Saturday 16 November 2013

Is resuscitation really just an iPad app?


Most people probably chose a career in Emergency medicine,-and I use the term “medicine” in its broadest possible and inclusive sense,- because they believe, as John Donne says, “that man’s death diminishes (them) because they are involved in mankind”.

Dame Cicely Saunders puts the same thought in another way, when she says, “you matter because you are you. You matter to the last moment of your life.”

Somehow though, we are all taught during the course of training that death is an absolute enemy that must always be aggressively fought off for every patient.
This is certainly true of high-tech trauma Units that are attached to university – or big-city hospitals. Here, all too often the means of sustaining life become an end in themselves. This has profoundly negative outcomes on the surviving family members and as importantly, on the staff themselves.

Buckingham writes that, “when care becomes impossible, (the doctor’s) typical response is to leave the patient alone…death represents failure (which is) difficult to swallow (and whilst) physicians and nurses may exhibit considerable skill in handling the medical mechanics of attending the dying patient, rarely do they address the patient as a total person.”

This of course results in the most junior and inexperienced staff member being left to deal with the family, as the more experienced depart to see “new cases” or to  “finish the charts”.
They pretend or choose to believe that this is ‘more important’ work than completing the care of the dying patient.
The value and purpose of emotional support is downgraded to somewhere below the importance of completing the paperwork.

EMS staff will argue that there are ‘sound’ , practical reasons for doing this.
Staff will tell of the need to complete “the” paperwork  so that the body may be released.
They will say  that the notes need to be written while the event is fresh in their minds in case of litigation.
Because they need to have a cup of tea or use the toilet.
Whatever the excuse, they are still just excuses which allow the Nurse or Doctor to avoid the family’s emotional expression .And of course, it is in fact difficult to “care about” –as opposed to “care for”-every patient who comes into Casualty.
The line between sympathy and empathy does need to be rigidly held to prevent burnout. I believe that by staying to the end and participating (on whatever level) in the immediate grieving, is in itself healing and a form of validation of who you are as an EMS worker.
What after all is the point of all the studying and the long hours, not to mention exposure to infectious diseases, if it’s not about saving the life or easing the death of a fellow human being?
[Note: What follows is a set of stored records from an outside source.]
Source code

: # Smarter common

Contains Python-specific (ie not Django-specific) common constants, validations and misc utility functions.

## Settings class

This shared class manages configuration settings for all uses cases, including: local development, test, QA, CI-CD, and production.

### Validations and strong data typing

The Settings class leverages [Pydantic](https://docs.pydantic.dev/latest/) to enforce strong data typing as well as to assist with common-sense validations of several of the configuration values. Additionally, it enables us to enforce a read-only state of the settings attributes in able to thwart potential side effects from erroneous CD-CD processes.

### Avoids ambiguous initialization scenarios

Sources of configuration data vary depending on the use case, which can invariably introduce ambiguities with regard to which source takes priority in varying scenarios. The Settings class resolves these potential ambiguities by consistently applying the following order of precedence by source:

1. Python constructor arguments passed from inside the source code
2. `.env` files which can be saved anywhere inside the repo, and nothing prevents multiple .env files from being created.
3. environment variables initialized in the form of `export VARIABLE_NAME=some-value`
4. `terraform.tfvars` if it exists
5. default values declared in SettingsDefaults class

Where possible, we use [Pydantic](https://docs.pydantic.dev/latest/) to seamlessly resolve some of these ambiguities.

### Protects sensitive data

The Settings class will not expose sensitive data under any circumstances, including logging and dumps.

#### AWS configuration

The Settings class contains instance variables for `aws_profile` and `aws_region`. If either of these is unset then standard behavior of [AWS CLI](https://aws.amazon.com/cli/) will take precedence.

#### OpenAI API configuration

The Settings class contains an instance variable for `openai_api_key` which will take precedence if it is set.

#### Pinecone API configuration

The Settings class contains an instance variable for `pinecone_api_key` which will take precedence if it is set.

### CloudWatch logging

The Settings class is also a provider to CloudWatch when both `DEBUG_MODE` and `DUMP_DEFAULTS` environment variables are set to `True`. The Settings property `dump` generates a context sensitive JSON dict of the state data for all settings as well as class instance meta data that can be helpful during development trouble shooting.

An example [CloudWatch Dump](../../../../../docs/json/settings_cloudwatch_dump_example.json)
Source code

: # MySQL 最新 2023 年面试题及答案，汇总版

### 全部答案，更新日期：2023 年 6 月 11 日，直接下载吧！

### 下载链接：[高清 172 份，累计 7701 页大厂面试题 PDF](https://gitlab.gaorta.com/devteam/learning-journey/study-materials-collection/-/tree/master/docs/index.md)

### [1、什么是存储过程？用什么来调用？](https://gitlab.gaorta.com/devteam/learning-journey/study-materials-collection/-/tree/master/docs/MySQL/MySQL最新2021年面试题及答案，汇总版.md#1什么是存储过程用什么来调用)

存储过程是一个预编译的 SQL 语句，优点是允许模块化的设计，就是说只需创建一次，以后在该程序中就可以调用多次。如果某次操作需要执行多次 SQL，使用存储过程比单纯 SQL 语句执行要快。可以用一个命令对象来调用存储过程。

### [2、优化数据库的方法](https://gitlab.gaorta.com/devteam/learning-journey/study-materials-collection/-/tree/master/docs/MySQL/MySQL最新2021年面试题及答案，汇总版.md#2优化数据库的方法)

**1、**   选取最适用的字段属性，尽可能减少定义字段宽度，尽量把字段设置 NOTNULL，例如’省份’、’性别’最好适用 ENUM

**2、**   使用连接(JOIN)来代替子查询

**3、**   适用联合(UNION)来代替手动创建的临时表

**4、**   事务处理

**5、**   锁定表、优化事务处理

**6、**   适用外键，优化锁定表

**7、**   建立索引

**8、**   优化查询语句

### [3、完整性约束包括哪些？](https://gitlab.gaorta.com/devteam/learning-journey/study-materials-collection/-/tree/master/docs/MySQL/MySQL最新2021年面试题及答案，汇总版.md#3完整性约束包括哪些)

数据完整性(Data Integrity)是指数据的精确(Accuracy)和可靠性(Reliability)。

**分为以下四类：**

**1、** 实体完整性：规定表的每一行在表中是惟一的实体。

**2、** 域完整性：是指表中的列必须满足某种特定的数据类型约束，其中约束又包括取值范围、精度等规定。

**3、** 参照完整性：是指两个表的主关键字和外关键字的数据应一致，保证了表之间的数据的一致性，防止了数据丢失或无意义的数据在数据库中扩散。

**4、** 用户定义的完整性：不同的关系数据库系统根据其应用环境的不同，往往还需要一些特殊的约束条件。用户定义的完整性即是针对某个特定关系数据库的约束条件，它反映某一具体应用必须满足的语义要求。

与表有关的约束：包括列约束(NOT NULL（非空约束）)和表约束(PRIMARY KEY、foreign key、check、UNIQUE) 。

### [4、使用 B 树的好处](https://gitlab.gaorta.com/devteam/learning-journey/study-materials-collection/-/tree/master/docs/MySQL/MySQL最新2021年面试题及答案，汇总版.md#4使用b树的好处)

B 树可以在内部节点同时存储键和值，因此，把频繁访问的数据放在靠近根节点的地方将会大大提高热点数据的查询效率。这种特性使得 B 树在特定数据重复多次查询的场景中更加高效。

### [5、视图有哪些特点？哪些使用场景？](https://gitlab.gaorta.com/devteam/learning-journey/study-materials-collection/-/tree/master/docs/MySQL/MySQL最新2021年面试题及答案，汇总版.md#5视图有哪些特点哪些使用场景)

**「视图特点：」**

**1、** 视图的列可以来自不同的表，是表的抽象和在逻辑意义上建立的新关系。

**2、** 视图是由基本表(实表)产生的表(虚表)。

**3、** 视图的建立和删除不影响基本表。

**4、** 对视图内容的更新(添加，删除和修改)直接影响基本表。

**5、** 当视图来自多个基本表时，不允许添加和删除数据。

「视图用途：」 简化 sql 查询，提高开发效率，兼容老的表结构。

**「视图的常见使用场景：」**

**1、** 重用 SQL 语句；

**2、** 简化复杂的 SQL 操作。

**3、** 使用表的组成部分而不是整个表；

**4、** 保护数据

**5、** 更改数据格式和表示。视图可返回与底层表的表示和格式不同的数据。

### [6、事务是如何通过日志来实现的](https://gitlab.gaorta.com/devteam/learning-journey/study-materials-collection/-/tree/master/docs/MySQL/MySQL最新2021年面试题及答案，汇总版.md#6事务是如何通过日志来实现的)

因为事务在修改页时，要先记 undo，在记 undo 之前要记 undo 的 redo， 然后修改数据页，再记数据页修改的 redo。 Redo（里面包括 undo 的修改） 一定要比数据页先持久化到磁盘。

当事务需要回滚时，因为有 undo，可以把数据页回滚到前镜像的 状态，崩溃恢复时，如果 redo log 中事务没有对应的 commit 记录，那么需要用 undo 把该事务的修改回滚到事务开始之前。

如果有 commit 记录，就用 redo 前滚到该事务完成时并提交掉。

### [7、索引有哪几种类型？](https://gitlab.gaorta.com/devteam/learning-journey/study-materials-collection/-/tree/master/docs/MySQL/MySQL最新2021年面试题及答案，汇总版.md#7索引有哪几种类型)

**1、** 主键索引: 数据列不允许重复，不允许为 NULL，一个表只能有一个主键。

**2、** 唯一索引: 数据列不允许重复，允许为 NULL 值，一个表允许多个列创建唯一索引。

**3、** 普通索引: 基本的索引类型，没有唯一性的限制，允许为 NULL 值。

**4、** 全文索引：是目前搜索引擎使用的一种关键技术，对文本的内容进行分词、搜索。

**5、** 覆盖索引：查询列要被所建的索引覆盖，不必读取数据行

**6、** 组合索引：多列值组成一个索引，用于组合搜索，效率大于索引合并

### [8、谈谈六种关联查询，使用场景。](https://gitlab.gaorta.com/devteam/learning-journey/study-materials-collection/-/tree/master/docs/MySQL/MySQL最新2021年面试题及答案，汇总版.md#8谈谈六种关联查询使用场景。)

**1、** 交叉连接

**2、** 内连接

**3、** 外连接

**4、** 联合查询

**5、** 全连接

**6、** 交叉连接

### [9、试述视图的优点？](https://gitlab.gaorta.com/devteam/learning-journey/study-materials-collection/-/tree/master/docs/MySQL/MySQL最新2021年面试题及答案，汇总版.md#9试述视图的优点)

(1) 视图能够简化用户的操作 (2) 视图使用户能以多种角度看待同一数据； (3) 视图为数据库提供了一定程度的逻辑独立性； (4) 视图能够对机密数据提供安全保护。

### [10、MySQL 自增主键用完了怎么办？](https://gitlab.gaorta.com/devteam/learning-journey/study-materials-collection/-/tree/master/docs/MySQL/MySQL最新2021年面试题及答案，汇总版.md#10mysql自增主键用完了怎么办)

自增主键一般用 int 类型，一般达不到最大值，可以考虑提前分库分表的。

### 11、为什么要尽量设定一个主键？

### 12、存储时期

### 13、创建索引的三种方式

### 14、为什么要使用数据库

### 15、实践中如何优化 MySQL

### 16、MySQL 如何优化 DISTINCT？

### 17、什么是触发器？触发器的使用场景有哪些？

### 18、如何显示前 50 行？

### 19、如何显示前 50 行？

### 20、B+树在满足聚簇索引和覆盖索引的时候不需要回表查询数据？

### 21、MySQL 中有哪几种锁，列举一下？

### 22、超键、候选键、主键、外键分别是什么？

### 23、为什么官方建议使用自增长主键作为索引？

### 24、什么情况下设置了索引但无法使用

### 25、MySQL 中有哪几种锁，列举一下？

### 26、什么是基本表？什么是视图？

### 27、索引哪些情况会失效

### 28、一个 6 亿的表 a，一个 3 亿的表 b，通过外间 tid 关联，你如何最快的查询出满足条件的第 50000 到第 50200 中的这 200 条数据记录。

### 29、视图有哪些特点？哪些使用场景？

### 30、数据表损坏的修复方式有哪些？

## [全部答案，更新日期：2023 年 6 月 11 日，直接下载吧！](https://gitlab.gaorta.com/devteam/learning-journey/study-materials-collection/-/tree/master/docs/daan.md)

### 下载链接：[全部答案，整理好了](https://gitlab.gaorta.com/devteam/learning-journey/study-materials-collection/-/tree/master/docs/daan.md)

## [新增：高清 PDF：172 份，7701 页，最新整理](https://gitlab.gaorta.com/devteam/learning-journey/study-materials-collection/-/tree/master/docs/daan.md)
The acknowledgement of yourself as a human being will not diminish you. It will always strengthen you.

For the purposes of this book, the patient is understood to be a “total person”; it means that you treat the patient as a person, as a human being, as someone who has physical and physiological presenting-problems, and who intrinsically has emotional, spiritual and psychological needs which must be met.
And he also has a family who may need to be made part of, -better yet-, a partner in-, the diagnosis or treatment.

So whilst the myriad technological medical disciplines are brought to bear on the poly-traumatized patient, the human disciplines are routinely ignored.
This is something of a medical anomaly.
In “regular” or non-acute medicine, the patient is generally treated and handled as a ‘whole entity’ and referral to the so-called allied-medical services to,-complete or enhance or continue the care-,is routine. Some hospitals go beyond the traditional referral to physiotherapists and occupational therapists and even  refer patients to aroma therapists and ‘magic-touch-technique  massage’ therapists.

What therefore is the difference in Emergency Medicine?
Why is the patient generally only seen as a ‘physiological’ game?
What, beyond the obvious barriers of pathology and time and workload constrain the staff from emotional engagement?

Part of the problem surely lies in the work itself. Emergency Medicine is often jokingly described as the “specialization of generalization”, as staff have to know something-about-every medical discipline, and need to know all that is specific to Traumatology itself.
There is therefore a vast knowledge to be learnt and remembered and built upon and maintained on an almost daily basis.

Generally, medically, a scientific ‘cause-and-effect’ model is used to teach students the art of diagnosis and treatment. Protocols using flow-charts are developed to map disease entities, epidemiological imperatives and physiological sequlae. Statistical models-of-treatment packages and regimes are designed as the inevitable conclusion to the model.
This model fosters the belief that all illness may be scientifically explained; that it may therefore be scientifically described, so as to provide a diagnosis. And at that point, a statistically appropriate treatment may be prescribed.

Obviously, as medicine progresses, new knowledge about old disease and problems is unfolding. Indeed, I have a copy of  the “Memoranda on Medical Diseases in Tropical and Sub-tropical Areas” published in 1924,which describes pathologies that no longer exist.

But that is not the issue.

The issue is that people have not changed.
So whilst diseases have new names and treatments and causes, the pain and fear and hopelessness  and anxiety is always the same.

The fear of premature death still lingers in the most sophisticated world traveller.
Lying naked and in pain on a metal trolley surrounded by strangers provides a connection straight back to primitive man lying in a cave waiting to be tended by a shaman, at best.

At worst, it evokes a latent memory of waiting to be sacrificed by a group of faceless priests to an unknown and uncaring deity.